§ Description of the task
Set the data down again so that every line matches exactly.

§ Records shown

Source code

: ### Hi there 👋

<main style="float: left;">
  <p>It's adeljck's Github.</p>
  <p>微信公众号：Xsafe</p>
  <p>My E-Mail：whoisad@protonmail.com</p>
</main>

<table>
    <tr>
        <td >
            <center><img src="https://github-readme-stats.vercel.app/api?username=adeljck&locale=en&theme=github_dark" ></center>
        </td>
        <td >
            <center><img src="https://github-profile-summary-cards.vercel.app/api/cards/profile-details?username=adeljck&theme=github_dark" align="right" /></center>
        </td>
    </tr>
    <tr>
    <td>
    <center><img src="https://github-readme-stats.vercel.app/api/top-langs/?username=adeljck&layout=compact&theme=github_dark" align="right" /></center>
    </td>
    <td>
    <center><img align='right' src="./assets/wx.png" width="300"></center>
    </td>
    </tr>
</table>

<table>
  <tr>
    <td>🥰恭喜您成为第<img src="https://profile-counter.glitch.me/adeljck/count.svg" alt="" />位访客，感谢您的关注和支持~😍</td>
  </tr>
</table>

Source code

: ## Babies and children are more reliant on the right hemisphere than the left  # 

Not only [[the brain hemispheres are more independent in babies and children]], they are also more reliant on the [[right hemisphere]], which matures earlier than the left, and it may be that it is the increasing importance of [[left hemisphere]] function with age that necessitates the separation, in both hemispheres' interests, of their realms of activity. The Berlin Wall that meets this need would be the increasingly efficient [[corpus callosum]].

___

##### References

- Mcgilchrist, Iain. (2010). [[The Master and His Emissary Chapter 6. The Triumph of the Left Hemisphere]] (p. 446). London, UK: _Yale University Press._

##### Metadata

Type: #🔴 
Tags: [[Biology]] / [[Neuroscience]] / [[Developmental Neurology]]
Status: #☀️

§ Result of the exercise
Source code

: ### Hi there 👋

<main style="float: left;">
  <p>It's adeljck's Github.</p>
  <p>微信公众号：Xsafe</p>
  <p>My E-Mail：whoisad@protonmail.com</p>
</main>

<table>
    <tr>
        <td >
            <center><img src="https://github-readme-stats.vercel.app/api?username=adeljck&locale=en&theme=github_dark" ></center>
        </td>
        <td >
            <center><img src="https://github-profile-summary-cards.vercel.app/api/cards/profile-details?username=adeljck&theme=github_dark" align="right" /></center>
        </td>
    </tr>
    <tr>
    <td>
    <center><img src="https://github-readme-stats.vercel.app/api/top-langs/?username=adeljck&layout=compact&theme=github_dark" align="right" /></center>
    </td>
    <td>
    <center><img align='right' src="./assets/wx.png" width="300"></center>
    </td>
    </tr>
</table>

<table>
  <tr>
    <td>🥰恭喜您成为第<img src="https://profile-counter.glitch.me/adeljck/count.svg" alt="" />位访客，感谢您的关注和支持~😍</td>
  </tr>
</table>

Source code

: ## Babies and children are more reliant on the right hemisphere than the left  # 

Not only [[the brain hemispheres are more independent in babies and children]], they are also more reliant on the [[right hemisphere]], which matures earlier than the left, and it may be that it is the increasing importance of [[left hemisphere]] function with age that necessitates the separation, in both hemispheres' interests, of their realms of activity. The Berlin Wall that meets this need would be the increasingly efficient [[corpus callosum]].

___

##### References

- Mcgilchrist, Iain. (2010). [[The Master and His Emissary Chapter 6. The Triumph of the Left Hemisphere]] (p. 446). London, UK: _Yale University Press._

##### Metadata

Type: #🔴 
Tags: [[Biology]] / [[Neuroscience]] / [[Developmental Neurology]]
Status: #☀️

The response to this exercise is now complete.